━━━━━ INFORMATION PROVIDED
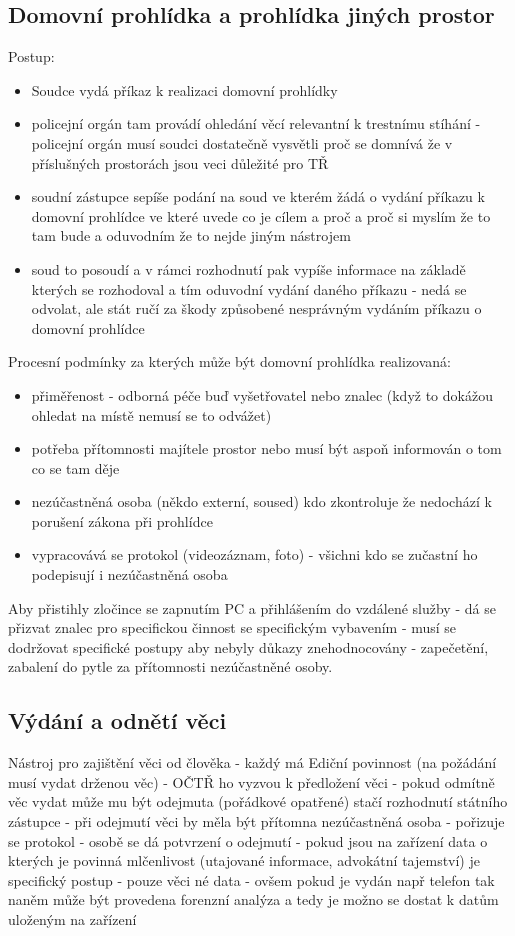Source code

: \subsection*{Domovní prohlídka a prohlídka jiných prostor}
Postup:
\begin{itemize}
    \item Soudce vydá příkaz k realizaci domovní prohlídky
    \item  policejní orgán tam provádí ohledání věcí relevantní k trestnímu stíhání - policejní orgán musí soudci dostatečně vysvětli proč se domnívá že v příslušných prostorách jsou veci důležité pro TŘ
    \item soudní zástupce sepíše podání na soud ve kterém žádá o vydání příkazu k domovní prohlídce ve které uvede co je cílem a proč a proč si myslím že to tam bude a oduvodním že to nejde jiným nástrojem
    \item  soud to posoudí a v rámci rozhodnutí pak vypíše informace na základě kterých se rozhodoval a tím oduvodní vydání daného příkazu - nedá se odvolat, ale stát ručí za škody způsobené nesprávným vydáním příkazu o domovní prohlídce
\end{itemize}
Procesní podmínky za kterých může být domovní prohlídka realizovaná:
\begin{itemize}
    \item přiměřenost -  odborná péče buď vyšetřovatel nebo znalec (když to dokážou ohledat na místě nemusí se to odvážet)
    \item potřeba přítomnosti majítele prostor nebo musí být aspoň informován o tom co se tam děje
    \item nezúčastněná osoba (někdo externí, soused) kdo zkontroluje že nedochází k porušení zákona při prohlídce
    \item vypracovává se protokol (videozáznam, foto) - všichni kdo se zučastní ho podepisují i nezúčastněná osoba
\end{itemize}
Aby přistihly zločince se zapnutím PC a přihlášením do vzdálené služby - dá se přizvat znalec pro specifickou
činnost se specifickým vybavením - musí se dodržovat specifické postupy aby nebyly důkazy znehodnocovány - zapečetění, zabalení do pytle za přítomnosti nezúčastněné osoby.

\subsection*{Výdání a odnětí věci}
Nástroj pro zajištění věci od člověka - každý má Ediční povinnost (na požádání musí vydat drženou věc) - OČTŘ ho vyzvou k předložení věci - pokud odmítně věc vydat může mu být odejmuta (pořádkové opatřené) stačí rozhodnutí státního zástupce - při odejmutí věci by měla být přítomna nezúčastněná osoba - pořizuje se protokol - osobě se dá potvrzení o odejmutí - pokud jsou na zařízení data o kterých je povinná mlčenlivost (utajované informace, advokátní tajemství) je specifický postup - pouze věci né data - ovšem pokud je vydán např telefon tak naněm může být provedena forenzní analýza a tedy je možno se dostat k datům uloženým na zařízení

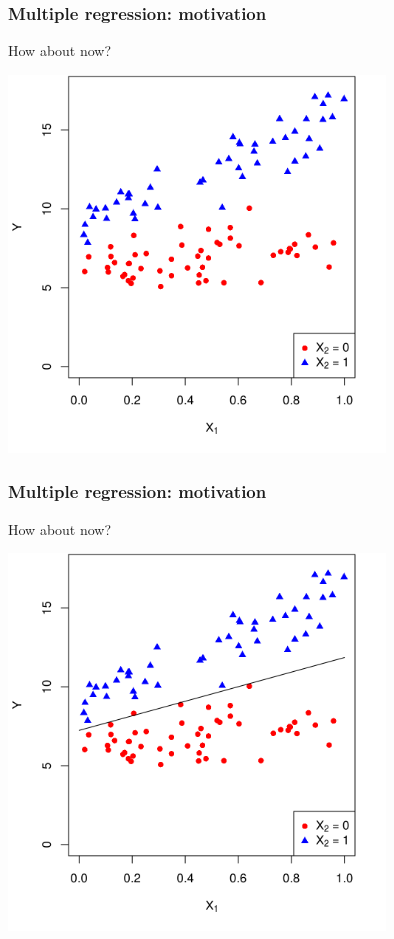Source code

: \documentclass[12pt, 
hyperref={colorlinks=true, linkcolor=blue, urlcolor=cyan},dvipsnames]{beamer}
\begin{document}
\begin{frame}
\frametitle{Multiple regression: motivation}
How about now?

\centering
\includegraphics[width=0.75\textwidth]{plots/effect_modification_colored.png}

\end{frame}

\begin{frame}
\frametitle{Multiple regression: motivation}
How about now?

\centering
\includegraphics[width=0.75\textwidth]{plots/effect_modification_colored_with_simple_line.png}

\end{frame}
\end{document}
━━━━━━━━━━
Output each record above exactly; omit the images.

Source code

: \subsection*{Domovní prohlídka a prohlídka jiných prostor}
Postup:
\begin{itemize}
    \item Soudce vydá příkaz k realizaci domovní prohlídky
    \item  policejní orgán tam provádí ohledání věcí relevantní k trestnímu stíhání - policejní orgán musí soudci dostatečně vysvětli proč se domnívá že v příslušných prostorách jsou veci důležité pro TŘ
    \item soudní zástupce sepíše podání na soud ve kterém žádá o vydání příkazu k domovní prohlídce ve které uvede co je cílem a proč a proč si myslím že to tam bude a oduvodním že to nejde jiným nástrojem
    \item  soud to posoudí a v rámci rozhodnutí pak vypíše informace na základě kterých se rozhodoval a tím oduvodní vydání daného příkazu - nedá se odvolat, ale stát ručí za škody způsobené nesprávným vydáním příkazu o domovní prohlídce
\end{itemize}
Procesní podmínky za kterých může být domovní prohlídka realizovaná:
\begin{itemize}
    \item přiměřenost -  odborná péče buď vyšetřovatel nebo znalec (když to dokážou ohledat na místě nemusí se to odvážet)
    \item potřeba přítomnosti majítele prostor nebo musí být aspoň informován o tom co se tam děje
    \item nezúčastněná osoba (někdo externí, soused) kdo zkontroluje že nedochází k porušení zákona při prohlídce
    \item vypracovává se protokol (videozáznam, foto) - všichni kdo se zučastní ho podepisují i nezúčastněná osoba
\end{itemize}
Aby přistihly zločince se zapnutím PC a přihlášením do vzdálené služby - dá se přizvat znalec pro specifickou
činnost se specifickým vybavením - musí se dodržovat specifické postupy aby nebyly důkazy znehodnocovány - zapečetění, zabalení do pytle za přítomnosti nezúčastněné osoby.

\subsection*{Výdání a odnětí věci}
Nástroj pro zajištění věci od člověka - každý má Ediční povinnost (na požádání musí vydat drženou věc) - OČTŘ ho vyzvou k předložení věci - pokud odmítně věc vydat může mu být odejmuta (pořádkové opatřené) stačí rozhodnutí státního zástupce - při odejmutí věci by měla být přítomna nezúčastněná osoba - pořizuje se protokol - osobě se dá potvrzení o odejmutí - pokud jsou na zařízení data o kterých je povinná mlčenlivost (utajované informace, advokátní tajemství) je specifický postup - pouze věci né data - ovšem pokud je vydán např telefon tak naněm může být provedena forenzní analýza a tedy je možno se dostat k datům uloženým na zařízení

Source code

: \documentclass[12pt, 
hyperref={colorlinks=true, linkcolor=blue, urlcolor=cyan},dvipsnames]{beamer}
\begin{document}
\begin{frame}
\frametitle{Multiple regression: motivation}
How about now?

\centering
\includegraphics[width=0.75\textwidth]{plots/effect_modification_colored.png}

\end{frame}

\begin{frame}
\frametitle{Multiple regression: motivation}
How about now?

\centering
\includegraphics[width=0.75\textwidth]{plots/effect_modification_colored_with_simple_line.png}

\end{frame}
\end{document}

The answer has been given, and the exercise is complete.